START Material for this exercise
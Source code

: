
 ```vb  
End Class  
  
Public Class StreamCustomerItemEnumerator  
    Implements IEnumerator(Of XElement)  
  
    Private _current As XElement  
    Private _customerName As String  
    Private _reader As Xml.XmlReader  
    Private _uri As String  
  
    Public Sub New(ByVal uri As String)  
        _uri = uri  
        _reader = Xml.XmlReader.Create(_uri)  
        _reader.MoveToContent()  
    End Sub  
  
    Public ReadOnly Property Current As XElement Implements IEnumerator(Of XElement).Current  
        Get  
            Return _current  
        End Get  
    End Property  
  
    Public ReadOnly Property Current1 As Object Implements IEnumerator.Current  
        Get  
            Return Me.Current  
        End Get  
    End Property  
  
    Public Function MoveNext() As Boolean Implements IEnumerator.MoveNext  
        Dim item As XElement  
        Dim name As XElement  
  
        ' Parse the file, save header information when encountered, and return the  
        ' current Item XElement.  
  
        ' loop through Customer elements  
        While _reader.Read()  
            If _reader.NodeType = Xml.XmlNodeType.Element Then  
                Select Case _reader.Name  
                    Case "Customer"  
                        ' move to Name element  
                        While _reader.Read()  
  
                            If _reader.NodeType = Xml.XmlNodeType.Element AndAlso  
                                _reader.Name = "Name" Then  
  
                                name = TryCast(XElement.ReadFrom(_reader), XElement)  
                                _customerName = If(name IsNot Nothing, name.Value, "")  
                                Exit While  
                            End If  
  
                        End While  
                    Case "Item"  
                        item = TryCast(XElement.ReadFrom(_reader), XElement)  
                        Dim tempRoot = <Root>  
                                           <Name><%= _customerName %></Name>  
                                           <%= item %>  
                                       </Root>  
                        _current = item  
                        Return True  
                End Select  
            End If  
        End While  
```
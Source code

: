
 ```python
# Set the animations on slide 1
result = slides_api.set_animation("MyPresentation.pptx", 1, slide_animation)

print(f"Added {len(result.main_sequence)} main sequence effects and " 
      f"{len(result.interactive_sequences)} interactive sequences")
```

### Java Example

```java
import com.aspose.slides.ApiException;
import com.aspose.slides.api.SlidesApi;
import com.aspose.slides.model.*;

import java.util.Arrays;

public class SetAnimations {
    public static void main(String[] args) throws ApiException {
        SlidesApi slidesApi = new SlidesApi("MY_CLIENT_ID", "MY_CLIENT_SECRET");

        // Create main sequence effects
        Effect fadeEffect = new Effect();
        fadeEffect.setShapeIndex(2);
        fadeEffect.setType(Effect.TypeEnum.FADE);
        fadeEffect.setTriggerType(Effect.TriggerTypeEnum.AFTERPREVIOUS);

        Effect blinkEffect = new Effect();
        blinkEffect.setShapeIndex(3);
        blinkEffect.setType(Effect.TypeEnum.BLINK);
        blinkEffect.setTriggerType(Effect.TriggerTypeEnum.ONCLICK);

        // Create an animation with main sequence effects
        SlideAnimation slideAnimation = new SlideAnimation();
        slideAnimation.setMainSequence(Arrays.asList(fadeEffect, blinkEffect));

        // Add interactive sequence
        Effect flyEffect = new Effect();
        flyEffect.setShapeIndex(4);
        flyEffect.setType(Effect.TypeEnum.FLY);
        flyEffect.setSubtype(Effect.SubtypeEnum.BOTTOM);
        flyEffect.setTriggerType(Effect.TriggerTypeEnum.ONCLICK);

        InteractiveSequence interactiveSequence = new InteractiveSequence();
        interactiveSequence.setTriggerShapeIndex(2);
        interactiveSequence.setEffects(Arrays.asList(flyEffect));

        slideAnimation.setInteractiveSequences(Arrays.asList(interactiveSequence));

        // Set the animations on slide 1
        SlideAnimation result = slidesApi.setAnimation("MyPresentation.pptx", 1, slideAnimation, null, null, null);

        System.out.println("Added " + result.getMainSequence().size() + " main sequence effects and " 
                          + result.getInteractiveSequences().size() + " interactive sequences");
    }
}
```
END Material for this exercise
Task brief :: Return every line of the listing, word for word.

Result for this task ::
Source code

:
 ```vb  
End Class  
  
Public Class StreamCustomerItemEnumerator  
    Implements IEnumerator(Of XElement)  
  
    Private _current As XElement  
    Private _customerName As String  
    Private _reader As Xml.XmlReader  
    Private _uri As String  
  
    Public Sub New(ByVal uri As String)  
        _uri = uri  
        _reader = Xml.XmlReader.Create(_uri)  
        _reader.MoveToContent()  
    End Sub  
  
    Public ReadOnly Property Current As XElement Implements IEnumerator(Of XElement).Current  
        Get  
            Return _current  
        End Get  
    End Property  
  
    Public ReadOnly Property Current1 As Object Implements IEnumerator.Current  
        Get  
            Return Me.Current  
        End Get  
    End Property  
  
    Public Function MoveNext() As Boolean Implements IEnumerator.MoveNext  
        Dim item As XElement  
        Dim name As XElement  
  
        ' Parse the file, save header information when encountered, and return the  
        ' current Item XElement.  
  
        ' loop through Customer elements  
        While _reader.Read()  
            If _reader.NodeType = Xml.XmlNodeType.Element Then  
                Select Case _reader.Name  
                    Case "Customer"  
                        ' move to Name element  
                        While _reader.Read()  
  
                            If _reader.NodeType = Xml.XmlNodeType.Element AndAlso  
                                _reader.Name = "Name" Then  
  
                                name = TryCast(XElement.ReadFrom(_reader), XElement)  
                                _customerName = If(name IsNot Nothing, name.Value, "")  
                                Exit While  
                            End If  
  
                        End While  
                    Case "Item"  
                        item = TryCast(XElement.ReadFrom(_reader), XElement)  
                        Dim tempRoot = <Root>  
                                           <Name><%= _customerName %></Name>  
                                           <%= item %>  
                                       </Root>  
                        _current = item  
                        Return True  
                End Select  
            End If  
        End While  
```
Source code

:
 ```python
# Set the animations on slide 1
result = slides_api.set_animation("MyPresentation.pptx", 1, slide_animation)

print(f"Added {len(result.main_sequence)} main sequence effects and " 
      f"{len(result.interactive_sequences)} interactive sequences")
```

### Java Example

```java
import com.aspose.slides.ApiException;
import com.aspose.slides.api.SlidesApi;
import com.aspose.slides.model.*;

import java.util.Arrays;

public class SetAnimations {
    public static void main(String[] args) throws ApiException {
        SlidesApi slidesApi = new SlidesApi("MY_CLIENT_ID", "MY_CLIENT_SECRET");

        // Create main sequence effects
        Effect fadeEffect = new Effect();
        fadeEffect.setShapeIndex(2);
        fadeEffect.setType(Effect.TypeEnum.FADE);
        fadeEffect.setTriggerType(Effect.TriggerTypeEnum.AFTERPREVIOUS);

        Effect blinkEffect = new Effect();
        blinkEffect.setShapeIndex(3);
        blinkEffect.setType(Effect.TypeEnum.BLINK);
        blinkEffect.setTriggerType(Effect.TriggerTypeEnum.ONCLICK);

        // Create an animation with main sequence effects
        SlideAnimation slideAnimation = new SlideAnimation();
        slideAnimation.setMainSequence(Arrays.asList(fadeEffect, blinkEffect));

        // Add interactive sequence
        Effect flyEffect = new Effect();
        flyEffect.setShapeIndex(4);
        flyEffect.setType(Effect.TypeEnum.FLY);
        flyEffect.setSubtype(Effect.SubtypeEnum.BOTTOM);
        flyEffect.setTriggerType(Effect.TriggerTypeEnum.ONCLICK);

        InteractiveSequence interactiveSequence = new InteractiveSequence();
        interactiveSequence.setTriggerShapeIndex(2);
        interactiveSequence.setEffects(Arrays.asList(flyEffect));

        slideAnimation.setInteractiveSequences(Arrays.asList(interactiveSequence));

        // Set the animations on slide 1
        SlideAnimation result = slidesApi.setAnimation("MyPresentation.pptx", 1, slideAnimation, null, null, null);

        System.out.println("Added " + result.getMainSequence().size() + " main sequence effects and " 
                          + result.getInteractiveSequences().size() + " interactive sequences");
    }
}
```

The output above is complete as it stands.